DATASET RECORDS:
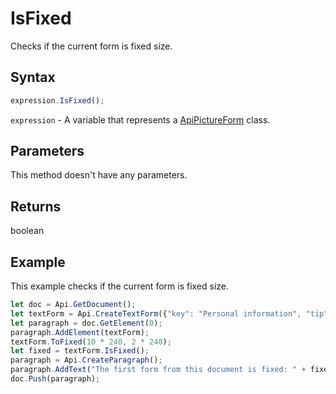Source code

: # IsFixed

Checks if the current form is fixed size.

## Syntax

```javascript
expression.IsFixed();
```

`expression` - A variable that represents a [ApiPictureForm](../ApiPictureForm.md) class.

## Parameters

This method doesn't have any parameters.

## Returns

boolean

## Example

This example checks if the current form is fixed size.

```javascript editor-
let doc = Api.GetDocument();
let textForm = Api.CreateTextForm({"key": "Personal information", "tip": "Enter your first name", "required": true, "placeholder": "First name", "comb": true, "maxCharacters": 10, "cellWidth": 3, "multiLine": false, "autoFit": false});
let paragraph = doc.GetElement(0);
paragraph.AddElement(textForm);
textForm.ToFixed(10 * 240, 2 * 240);
let fixed = textForm.IsFixed();
paragraph = Api.CreateParagraph();
paragraph.AddText("The first form from this document is fixed: " + fixed);
doc.Push(paragraph);
```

EXERCISE DESCRIPTION:
Could you transcribe the records above exactly, leaving out any pictures?

ANSWER BOX:
Source code

: # IsFixed

Checks if the current form is fixed size.

## Syntax

```javascript
expression.IsFixed();
```

`expression` - A variable that represents a [ApiPictureForm](../ApiPictureForm.md) class.

## Parameters

This method doesn't have any parameters.

## Returns

boolean

## Example

This example checks if the current form is fixed size.

```javascript editor-
let doc = Api.GetDocument();
let textForm = Api.CreateTextForm({"key": "Personal information", "tip": "Enter your first name", "required": true, "placeholder": "First name", "comb": true, "maxCharacters": 10, "cellWidth": 3, "multiLine": false, "autoFit": false});
let paragraph = doc.GetElement(0);
paragraph.AddElement(textForm);
textForm.ToFixed(10 * 240, 2 * 240);
let fixed = textForm.IsFixed();
paragraph = Api.CreateParagraph();
paragraph.AddText("The first form from this document is fixed: " + fixed);
doc.Push(paragraph);
```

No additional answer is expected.